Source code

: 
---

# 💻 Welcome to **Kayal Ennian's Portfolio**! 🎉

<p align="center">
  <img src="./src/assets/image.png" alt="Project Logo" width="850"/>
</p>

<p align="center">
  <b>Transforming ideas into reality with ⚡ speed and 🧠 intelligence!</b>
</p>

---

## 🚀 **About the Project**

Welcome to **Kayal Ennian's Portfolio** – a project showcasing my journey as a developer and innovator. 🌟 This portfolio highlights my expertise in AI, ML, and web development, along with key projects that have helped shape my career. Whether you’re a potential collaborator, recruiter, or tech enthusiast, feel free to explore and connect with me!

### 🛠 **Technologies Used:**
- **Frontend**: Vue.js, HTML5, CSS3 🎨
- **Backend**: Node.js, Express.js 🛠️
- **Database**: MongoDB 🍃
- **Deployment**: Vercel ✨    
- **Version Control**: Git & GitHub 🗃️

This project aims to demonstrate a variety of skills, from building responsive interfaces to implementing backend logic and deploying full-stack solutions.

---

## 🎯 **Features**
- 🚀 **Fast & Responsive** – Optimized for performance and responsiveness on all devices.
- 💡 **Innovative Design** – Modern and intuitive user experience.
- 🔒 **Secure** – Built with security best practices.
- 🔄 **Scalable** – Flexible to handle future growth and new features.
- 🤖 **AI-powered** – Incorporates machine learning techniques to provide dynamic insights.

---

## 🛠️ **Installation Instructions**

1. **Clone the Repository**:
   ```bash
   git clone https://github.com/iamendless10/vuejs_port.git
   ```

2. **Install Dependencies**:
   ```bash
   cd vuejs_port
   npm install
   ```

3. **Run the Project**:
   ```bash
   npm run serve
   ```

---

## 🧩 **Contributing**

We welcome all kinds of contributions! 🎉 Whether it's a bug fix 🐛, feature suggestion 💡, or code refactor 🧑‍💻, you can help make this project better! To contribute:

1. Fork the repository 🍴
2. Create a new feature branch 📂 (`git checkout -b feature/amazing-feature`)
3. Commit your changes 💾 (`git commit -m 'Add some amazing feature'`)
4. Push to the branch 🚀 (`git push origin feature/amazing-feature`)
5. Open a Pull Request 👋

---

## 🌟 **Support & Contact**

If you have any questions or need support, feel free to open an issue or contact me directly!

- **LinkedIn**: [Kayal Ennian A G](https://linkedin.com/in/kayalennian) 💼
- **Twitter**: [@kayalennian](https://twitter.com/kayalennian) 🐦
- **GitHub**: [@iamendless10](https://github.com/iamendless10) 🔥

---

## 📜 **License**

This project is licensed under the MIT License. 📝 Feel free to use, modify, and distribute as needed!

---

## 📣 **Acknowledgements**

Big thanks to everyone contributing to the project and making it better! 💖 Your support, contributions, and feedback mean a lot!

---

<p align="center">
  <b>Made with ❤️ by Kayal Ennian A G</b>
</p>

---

########################################

Requirement
Repeat the records exactly, leaving out none of them.

Written answer
Source code

: 
---

# 💻 Welcome to **Kayal Ennian's Portfolio**! 🎉

<p align="center">
  <img src="./src/assets/image.png" alt="Project Logo" width="850"/>
</p>

<p align="center">
  <b>Transforming ideas into reality with ⚡ speed and 🧠 intelligence!</b>
</p>

---

## 🚀 **About the Project**

Welcome to **Kayal Ennian's Portfolio** – a project showcasing my journey as a developer and innovator. 🌟 This portfolio highlights my expertise in AI, ML, and web development, along with key projects that have helped shape my career. Whether you’re a potential collaborator, recruiter, or tech enthusiast, feel free to explore and connect with me!

### 🛠 **Technologies Used:**
- **Frontend**: Vue.js, HTML5, CSS3 🎨
- **Backend**: Node.js, Express.js 🛠️
- **Database**: MongoDB 🍃
- **Deployment**: Vercel ✨    
- **Version Control**: Git & GitHub 🗃️

This project aims to demonstrate a variety of skills, from building responsive interfaces to implementing backend logic and deploying full-stack solutions.

---

## 🎯 **Features**
- 🚀 **Fast & Responsive** – Optimized for performance and responsiveness on all devices.
- 💡 **Innovative Design** – Modern and intuitive user experience.
- 🔒 **Secure** – Built with security best practices.
- 🔄 **Scalable** – Flexible to handle future growth and new features.
- 🤖 **AI-powered** – Incorporates machine learning techniques to provide dynamic insights.

---

## 🛠️ **Installation Instructions**

1. **Clone the Repository**:
   ```bash
   git clone https://github.com/iamendless10/vuejs_port.git
   ```

2. **Install Dependencies**:
   ```bash
   cd vuejs_port
   npm install
   ```

3. **Run the Project**:
   ```bash
   npm run serve
   ```

---

## 🧩 **Contributing**

We welcome all kinds of contributions! 🎉 Whether it's a bug fix 🐛, feature suggestion 💡, or code refactor 🧑‍💻, you can help make this project better! To contribute:

1. Fork the repository 🍴
2. Create a new feature branch 📂 (`git checkout -b feature/amazing-feature`)
3. Commit your changes 💾 (`git commit -m 'Add some amazing feature'`)
4. Push to the branch 🚀 (`git push origin feature/amazing-feature`)
5. Open a Pull Request 👋

---

## 🌟 **Support & Contact**

If you have any questions or need support, feel free to open an issue or contact me directly!

- **LinkedIn**: [Kayal Ennian A G](https://linkedin.com/in/kayalennian) 💼
- **Twitter**: [@kayalennian](https://twitter.com/kayalennian) 🐦
- **GitHub**: [@iamendless10](https://github.com/iamendless10) 🔥

---

## 📜 **License**

This project is licensed under the MIT License. 📝 Feel free to use, modify, and distribute as needed!

---

## 📣 **Acknowledgements**

Big thanks to everyone contributing to the project and making it better! 💖 Your support, contributions, and feedback mean a lot!

---

<p align="center">
  <b>Made with ❤️ by Kayal Ennian A G</b>
</p>

---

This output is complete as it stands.